Volgens het algemeen bestuur zijn de ligplaatsvergunningen schaars omdat er meer vraag is naar ligplaatsen dan er plaatsen beschikbaar zijn.
Dit geldt ook voor de locatie waarvoor New Orange ligplaatsvergunningen heeft gevraagd. Voor de nog aan te leggen steiger zijn twee aanvragen ingediend en hebben meerdere rederijen interesse getoond, aldus het algemeen bestuur. Het aantal boten overtreft het aantal ligplaatsen. Volgens het algemeen bestuur zou tussentijdse verlening van vergunning de totstandkoming en uitvoering van de verdelingssystematiek doorkruisen. Daarom verleent het geen ligplaatsvergunningen totdat de manier waarop de beschikbare vergunningen zullen worden verdeeld, is vastgesteld.
Aangevallen uitspraak
4. De rechtbank heeft overwogen dat gezien het aantal beschikbare plaatsen op de betrokken locatie en het aantal belangstellenden voor die plaatsen, sprake is van schaarse vergunningen. Het algemeen bestuur mocht in afwachting van de vaststelling van een zorgvuldige verdeling van die vergunningen, de aanvragen afwijzen op de grond ‘ordening’. Omdat die verdelingssystematiek in mei 2019 zal worden vastgesteld, is de tijd die New Orange moet wachten niet onredelijk lang, aldus de rechtbank.
Hoger beroep
5. New Orange betoogt dat de rechtbank ten onrechte tot dit oordeel is gekomen. Het algemeen bestuur had, volgens New Orange, de aanvragen niet mogen afwijzen wegens het ontbreken van een verdelingssystematiek. Er is namelijk geen sprake van fysieke schaarste omdat de beschikbaarheid van de natuurlijke hulpbron, de binnenwateren van Amsterdam, niet beperkt is. Van beleidsmatige schaarste is ook geen sprake omdat de Vob niet voorziet in een maximumaantal vergunningen, aldus New Orange.

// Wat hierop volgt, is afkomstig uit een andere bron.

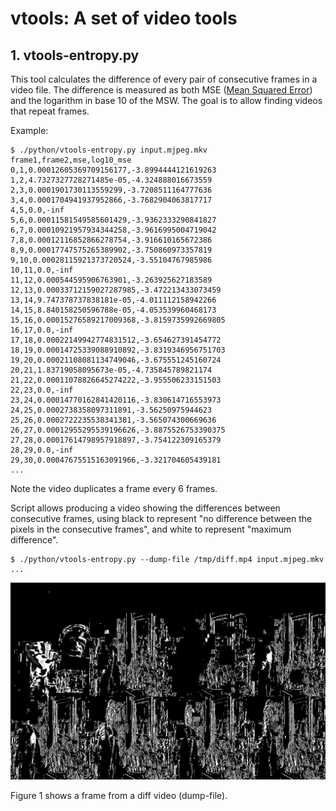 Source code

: # vtools: A set of video tools

## 1. vtools-entropy.py

This tool calculates the difference of every pair of consecutive frames in a video file. The difference is measured as both MSE ([Mean Squared Error](https://en.wikipedia.org/wiki/Mean_squared_error)) and the logarithm in base 10 of the MSW. The goal is to allow finding videos that repeat frames. 

Example:

```
$ ./python/vtools-entropy.py input.mjpeg.mkv 
frame1,frame2,mse,log10_mse
0,1,0.00012605369709156177,-3.8994444121619263
1,2,4.7327327728271485e-05,-4.324888016673559
2,3,0.0001901730113559299,-3.7208511164777636
3,4,0.0001704941937952866,-3.7682904063817717
4,5,0.0,-inf
5,6,0.00011581549585601429,-3.9362333290841827
6,7,0.00010921957934344258,-3.9616995004719042
7,8,0.00012116852866278754,-3.916610165672386
8,9,0.00017747575265389902,-3.750860973357819
9,10,0.00028115921373720524,-3.55104767985986
10,11,0.0,-inf
11,12,0.000544595906763901,-3.263925627183589
12,13,0.00033712159027287985,-3.472213433073459
13,14,9.747378737838181e-05,-4.011112158942266
14,15,8.840158250596788e-05,-4.053539960468173
15,16,0.00015276589217009368,-3.8159735992669805
16,17,0.0,-inf
17,18,0.00022149942774831512,-3.654627391454772
18,19,0.00014725339088910892,-3.8319346956751703
19,20,0.00021108081134749046,-3.675551245160724
20,21,1.83719058095673e-05,-4.735845789821174
21,22,0.00011078826645274222,-3.955506233151503
22,23,0.0,-inf
23,24,0.00014770162841420116,-3.830614716553973
24,25,0.0002738358097311891,-3.56250975944623
25,26,0.0002722235538341381,-3.565074300669636
26,27,0.00012955295539196626,-3.8875526753390375
27,28,0.00017614798957918897,-3.754122309165379
28,29,0.0,-inf
29,30,0.00047675515163091966,-3.321704605439181
...
```

Note the video duplicates a frame every 6 frames.

Script allows producing a video showing the differences between consecutive
frames, using black to represent "no difference between the pixels in the
consecutive frames", and white to represent "maximum difference".


```
$ ./python/vtools-entropy.py --dump-file /tmp/diff.mp4 input.mjpeg.mkv
...
```

![Capture of dump-file difference](docs/diff.frame60.png)

Figure 1 shows a frame from a diff video (dump-file). 
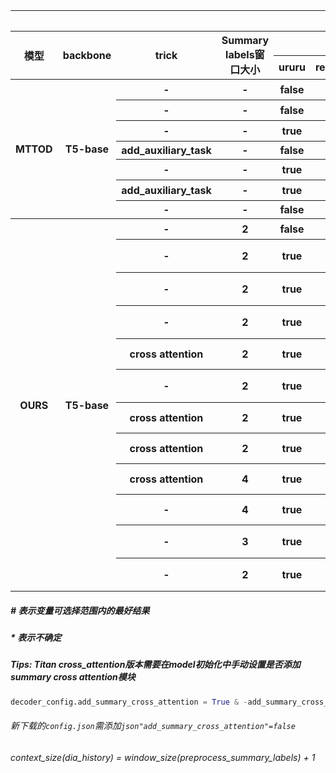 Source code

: <table style="text-align:center">
<tr>
<th colspan="15">TOD 实验结果</th>
</tr>
<tr>
<th rowspan="2">模型</th>
<th rowspan="2">backbone</th>
<th rowspan="2">trick</th>
<th rowspan="2">Summary labels窗口大小</th>
<th colspan="3">Encoder</th>
<th colspan="1">Decoder(Predict)</th>
<th colspan="2">实验设置</th>
<th colspan="4">得分</th>
<th rowspan="2">目录</th>
</tr>
<tr>
<th>ururu</th>
<th>resp/redx</th>
<th>context_size</th>
<th>use_truth_db</th>
<th>显卡</th>
<th>epoch</th>
<th>Inform</th>
<th>Success</th>
<th>Bleu</th>
<th>Score</th>
</tr>
<tr>
<th rowspan="7">MTTOD</th>
<th rowspan="7">T5-base</th>
<th>-</th>
<th>-</th>
<th>false</th>
<th>redx</th>
<th>-1*</th>
<th>false*</th>
<th>2080Ti</th>
<th>10</th>
<th>91.10</th>
<th>82.70</th>
<th>18.54</th>
<th>105.44</th>
<th>四卡/home/jhr/MTTOD-main/model_path</th>
</tr>
<tr>
<th>-</th>
<th>-</th>
<th>false</th>
<th>redx</th>
<th>-1*</th>
<th>true*</th>
<th>2080Ti</th>
<th>10</th>
<th>92.70</th>
<th>84.40</th>
<th>18.65</th>
<th>107.20</th>
<th>四卡/home/jhr/MTTOD-main/model_path</th>
</tr>
<tr>
<th>-</th>
<th>-</th>
<th>true</th>
<th>redx</th>
<th>2</th>
<th>true*</th>
<th>2080Ti</th>
<th>10</th>
<th>52.60</th>
<th>47.30</th>
<th>18.61</th>
<th>68.56</th>
<th>四卡/home/jhr/MTTOD-main/ururur_output_dir</th>
</tr>
<tr>
<th>add_auxiliary_task</th>
<th>-</th>
<th>false</th>
<th>redx</th>
<th>-1</th>
<th>false</th>
<th>Titan</th>
<th>9</th>
<th>89.90</th>
<th>81.20</th>
<th>18.66</th>
<th>104.21</th>
<th>Titan/home/jhr/MTTOD-main/output_dir</th>
</tr>
<tr>
<th>-</th>
<th>-</th>
<th>true</th>
<th>redx</th>
<th>-1</th>
<th>false</th>
<th>2080Ti</th>
<th>10</th>
<th>91.90</th>
<th>83.50</th>
<th>17.66</th>
<th>105.36</th>
<th>四卡/home/jhr/MTTOD-main/ururur_all_dir</th>
</tr>
<tr>
<th>add_auxiliary_task</th>
<th>-</th>
<th>true</th>
<th>redx</th>
<th>-1</th>
<th>false#</th>
<th>2080Ti</th>
<th>10</th>
<th>91.10</th>
<th>80.70</th>
<th>17.64</th>
<th>103.54</th>
<th>四卡/home/jhr/MTTOD-main/ururur_all_add_dir</th>
</tr>
<tr>
<th>-</th>
<th>-</th>
<th>false</th>
<th>redx</th>
<th>-1</th>
<th>false</th>
<th>Titan</th>
<th>10</th>
<th>90.60</th>
<th>82.10</th>
<th>18.14</th>
<th>104.49</th>
<th>Titan/home/jhr/MTTOD-main/noadd_output_dir</th>
</tr>
<tr>
<th rowspan="12">OURS</th>
<th rowspan="12">T5-base</th>
<th>-</th>
<th>2</th>
<th>false</th>
<th>redx</th>
<th>4</th>
<th>true</th>
<th>2080Ti</th>
<th>7</th>
<th>91.50</th>
<th>81.30</th>
<th>19.69</th>
<th>106.09</th>
<th>四卡/home/jhr/share_encoder/MTTOD-main/output_dir</th>
</tr>
<tr>
<th>-</th>
<th>2</th>
<th>true</th>
<th>redx</th>
<th>4</th>
<th>true</th>
<th>2080Ti</th>
<th>7</th>
<th>94.10</th>
<th>84.50</th>
<th>19.56</th>
<th>108.86</th>
<th>四卡/home/jhr/share_encoder/MTTOD-main/ururu_output</th>
</tr>
<tr>
<th>-</th>
<th>2</th>
<th>true</th>
<th>redx</th>
<th>4</th>
<th>true</th>
<th>2080Ti</th>
<th>7</th>
<th>94.10</th>
<th>84.50</th>
<th>19.56</th>
<th>108.86</th>
<th>四卡/home/jhr/share_encoder/MTTOD-main/again_output_dir</th>
</tr>
<tr>
<th>-</th>
<th>2</th>
<th>true</th>
<th>redx</th>
<th>2</th>
<th>true</th>
<th>2080Ti</th>
<th>10</th>
<th>93.80</th>
<th>84.50</th>
<th>18.70</th>
<th>107.85</th>
<th>四卡/home/jhr/share_encoder/MTTOD-main/ururu_context_size_2_output</th>
</tr>
<tr>
<th>cross attention</th>
<th>2</th>
<th>true</th>
<th>redx</th>
<th>2</th>
<th>true</th>
<th>Titan</th>
<th>10</th>
<th>92.70</th>
<th>83.70</th>
<th>18.29</th>
<th>106.49</th>
<th>Titan/home/jhr/share_encoder_cross_attention/MTTOD-main/ws2_ururu_output</th>
</tr>
<tr>
<th>-</th>
<th>2</th>
<th>true</th>
<th>redx</th>
<th>5</th>
<th>true</th>
<th>2080Ti</th>
<th>6</th>
<th>92.80</th>
<th>83.80</th>
<th>19.13</th>
<th>107.43</th>
<th>四卡/home/jhr/share_encoder/MTTOD-main/ws5_output_dir</th>
</tr>
<tr>
<th>cross attention</th>
<th>2</th>
<th>true</th>
<th>redx</th>
<th>4</th>
<th>true</th>
<th>Titan</th>
<th>9</th>
<th>93.10</th>
<th>85.00</th>
<th>18.29</th>
<th>107.34</th>
<th>Titan/home/jhr/share_encoder_cross_attention/MTTOD-main/ururu_output</th>
</tr>
<tr>
<th>cross attention</th>
<th>2</th>
<th>true</th>
<th>resp</th>
<th>4</th>
<th>true</th>
<th>Titan</th>
<th>10</th>
<th>89.30</th>
<th>81.30</th>
<th>17.98</th>
<th>103.28</th>
<th>Titan/home/jhr/share_encoder_cross_attention/MTTOD-main/resp_ururu_output</th>
</tr>
<tr>
<th>cross attention</th>
<th>4</th>
<th>true</th>
<th>redx</th>
<th>5(4)</th>
<th>true</th>
<th>Titan</th>
<th>7</th>
<th>94.30</th>
<th>85.60</th>
<th>19.07</th>
<th>109.02</th>
<th>Titan/home/jhr/share_encoder_cross_attention/MTTOD-main/sum_ws_4_bs_8dir</th>
</tr>
<tr>
<th>-</th>
<th>4</th>
<th>true</th>
<th>redx</th>
<th>5(4)</th>
<th>true</th>
<th>Titan</th>
<th></th>
<th></th>
<th></th>
<th></th>
<th></th>
<th>Titan/home/jhr/share_encoder_cross_attention/MTTOD-main/sum_ws4_nocross_dir</th>
</tr> 
<tr>
<th>-</th>
<th>3</th>
<th>true</th>
<th>redx</th>
<th>4(3)</th>
<th>true</th>
<th>2080Ti</th>
<th>10</th>
<th>93.50</th>
<th>84.40</th>
<th>18.79</th>
<th>107.74</th>
<th>四卡/home/jhr/share_encoder/MTTOD-main/sum_ws_3_dir</th>
</tr>
<tr>
<th>-</th>
<th>2</th>
<th>true</th>
<th>redx</th>
<th>3(2)</th>
<th>true</th>
<th>2080Ti</th>
<th>10</th>
<th>92.70</th>
<th>83.80</th>
<th>18.98</th>
<th>107.23</th>
<th>四卡/home/jhr/share_encoder/MTTOD-main/sum_ws_2_dir</th>
</tr>
</table>




##### # 表示变量可选择范围内的最好结果

##### * 表示不确定

##### Tips: Titan cross_attention版本需要在model初始化中手动设置是否添加summary cross attention模块

```python
decoder_config.add_summary_cross_attention = True & -add_summary_cross_attention
```

###### 新下载的`config.json`需添加```json"add_summary_cross_attention"=false```

###### context_size(dia_history) = window_size(preprocess_summary_labels) + 1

Verder betoogt New Orange dat de duur van de feitelijke vergunningenstop niet meer redelijk is.
Tot slot doet zij een beroep op het gelijkheidsbeginsel.
Beoordeling door de Afdeling
Wat is niet in geschil?
6. Tussen partijen is niet in geschil dat het begrip ‘ordening’ in artikel 2.3.1, tweede lid, van de Vob niet alleen ziet op aspecten van meer ruimtelijke aard, maar ook op de wijze waarop het bestuursorgaan vrijgekomen dan wel nieuw aangelegde ligplaatsen moet verdelen (zie ook bijvoorbeeld de uitspraak van de Afdeling van 5 december 2012, ECLI:NL:RVS:2012:BY5134).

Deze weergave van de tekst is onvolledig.